[Document images with source code]
━━━━━━━━━━

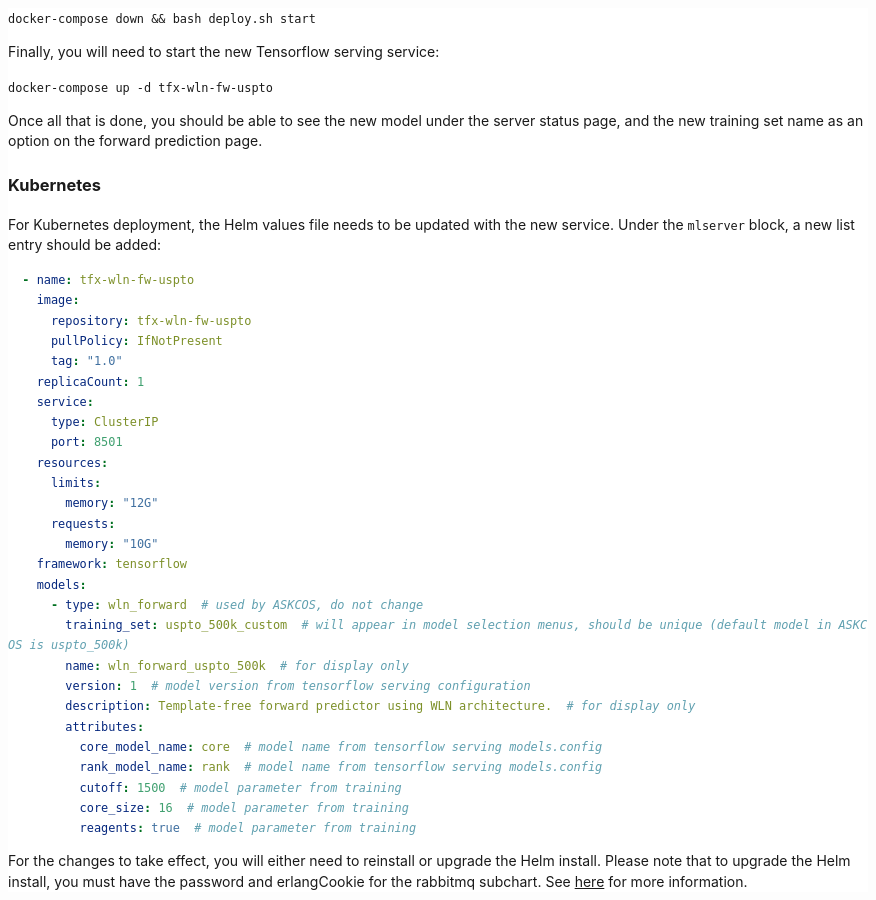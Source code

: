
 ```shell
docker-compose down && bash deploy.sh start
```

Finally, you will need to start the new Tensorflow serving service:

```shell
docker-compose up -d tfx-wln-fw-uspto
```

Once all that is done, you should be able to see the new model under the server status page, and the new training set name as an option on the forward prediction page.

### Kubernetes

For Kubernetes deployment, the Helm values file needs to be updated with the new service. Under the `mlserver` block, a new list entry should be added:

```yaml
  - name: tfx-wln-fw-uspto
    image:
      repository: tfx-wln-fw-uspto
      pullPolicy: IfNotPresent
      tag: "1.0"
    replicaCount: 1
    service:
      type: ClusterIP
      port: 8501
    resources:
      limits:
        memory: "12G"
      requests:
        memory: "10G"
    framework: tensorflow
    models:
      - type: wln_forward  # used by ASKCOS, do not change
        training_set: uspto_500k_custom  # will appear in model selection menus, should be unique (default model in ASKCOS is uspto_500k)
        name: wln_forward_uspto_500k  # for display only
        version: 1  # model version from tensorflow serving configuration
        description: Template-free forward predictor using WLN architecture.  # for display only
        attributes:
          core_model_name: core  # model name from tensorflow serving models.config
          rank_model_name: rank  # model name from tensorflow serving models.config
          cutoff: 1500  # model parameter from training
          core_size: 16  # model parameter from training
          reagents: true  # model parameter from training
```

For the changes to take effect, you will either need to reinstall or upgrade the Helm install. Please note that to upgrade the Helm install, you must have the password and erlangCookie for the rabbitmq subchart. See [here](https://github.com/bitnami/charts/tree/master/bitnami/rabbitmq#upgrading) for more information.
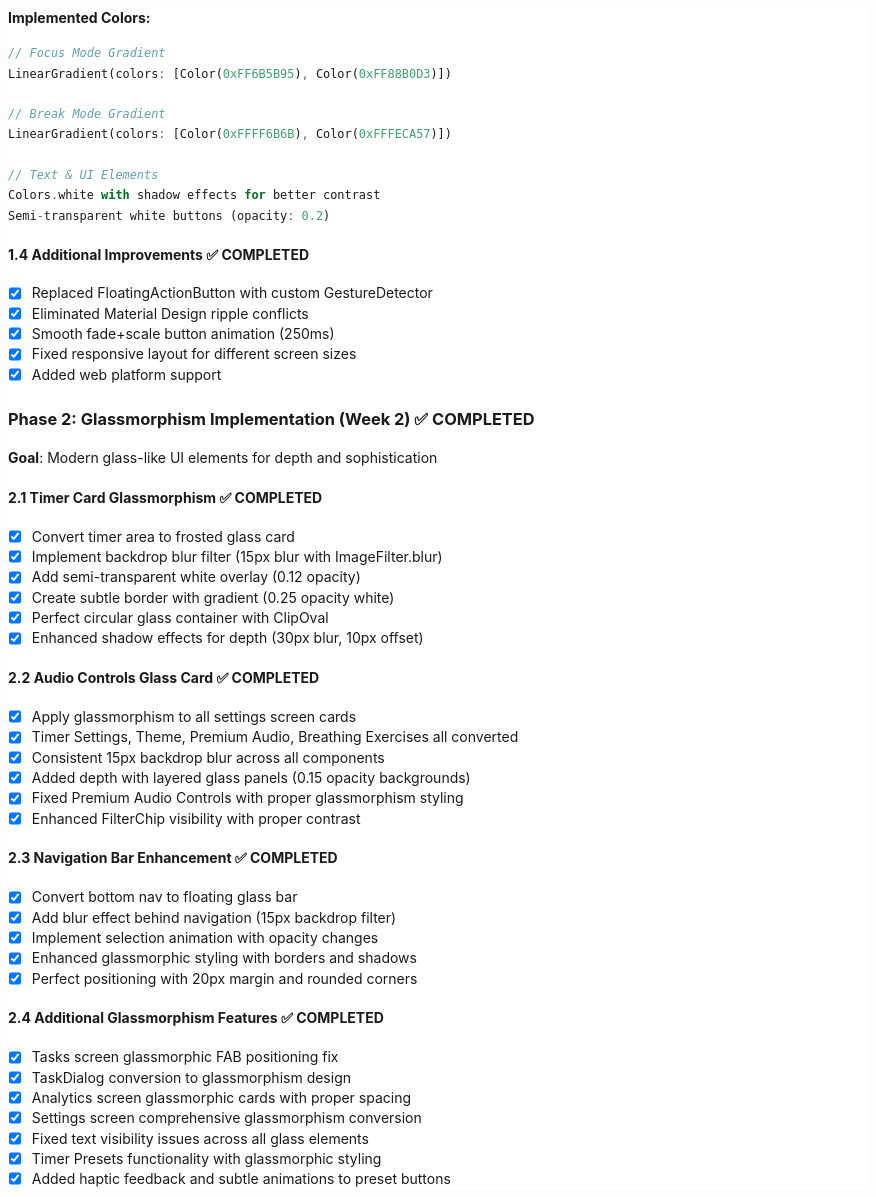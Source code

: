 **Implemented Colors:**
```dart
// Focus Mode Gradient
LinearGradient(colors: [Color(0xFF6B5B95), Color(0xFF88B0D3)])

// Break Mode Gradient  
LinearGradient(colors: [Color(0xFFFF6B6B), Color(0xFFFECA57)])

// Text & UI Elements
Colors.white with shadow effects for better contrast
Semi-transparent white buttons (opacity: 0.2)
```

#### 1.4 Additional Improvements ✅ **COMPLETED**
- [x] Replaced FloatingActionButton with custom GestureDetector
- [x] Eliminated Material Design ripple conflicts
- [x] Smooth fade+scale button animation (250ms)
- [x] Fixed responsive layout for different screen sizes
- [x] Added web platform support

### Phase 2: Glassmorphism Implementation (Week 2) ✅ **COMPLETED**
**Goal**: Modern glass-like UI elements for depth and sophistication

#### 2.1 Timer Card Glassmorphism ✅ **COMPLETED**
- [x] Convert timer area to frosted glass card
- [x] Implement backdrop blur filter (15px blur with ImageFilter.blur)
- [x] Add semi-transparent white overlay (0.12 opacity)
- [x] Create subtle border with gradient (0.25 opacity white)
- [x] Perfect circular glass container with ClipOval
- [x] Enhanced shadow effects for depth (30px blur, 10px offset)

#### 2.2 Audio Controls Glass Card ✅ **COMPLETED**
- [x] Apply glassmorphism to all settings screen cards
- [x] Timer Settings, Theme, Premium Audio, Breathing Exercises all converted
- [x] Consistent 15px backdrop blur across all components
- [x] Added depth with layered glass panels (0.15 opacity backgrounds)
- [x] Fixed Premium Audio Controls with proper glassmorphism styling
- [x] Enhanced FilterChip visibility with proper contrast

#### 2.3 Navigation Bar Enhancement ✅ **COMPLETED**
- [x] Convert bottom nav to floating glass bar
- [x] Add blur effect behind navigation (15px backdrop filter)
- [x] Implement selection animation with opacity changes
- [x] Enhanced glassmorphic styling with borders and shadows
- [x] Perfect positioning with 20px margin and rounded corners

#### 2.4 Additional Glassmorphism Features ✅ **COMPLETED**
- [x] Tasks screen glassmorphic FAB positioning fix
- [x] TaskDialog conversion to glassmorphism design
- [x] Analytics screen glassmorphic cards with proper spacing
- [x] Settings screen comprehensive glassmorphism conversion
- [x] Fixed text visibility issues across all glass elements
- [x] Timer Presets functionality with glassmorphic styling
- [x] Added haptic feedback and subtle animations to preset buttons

━━━━━━━━━━

### WHAT YOU NEED TO DO
Restate word for word the lines of the data above, starting at the line containing "- [x] Fixed responsive" and ending at the line containing "- [x] Apply", both included, and nothing more.

### TASK OUTPUT
- [x] Fixed responsive layout for different screen sizes
- [x] Added web platform support

### Phase 2: Glassmorphism Implementation (Week 2) ✅ **COMPLETED**
**Goal**: Modern glass-like UI elements for depth and sophistication

#### 2.1 Timer Card Glassmorphism ✅ **COMPLETED**
- [x] Convert timer area to frosted glass card
- [x] Implement backdrop blur filter (15px blur with ImageFilter.blur)
- [x] Add semi-transparent white overlay (0.12 opacity)
- [x] Create subtle border with gradient (0.25 opacity white)
- [x] Perfect circular glass container with ClipOval
- [x] Enhanced shadow effects for depth (30px blur, 10px offset)

#### 2.2 Audio Controls Glass Card ✅ **COMPLETED**
- [x] Apply glassmorphism to all settings screen cards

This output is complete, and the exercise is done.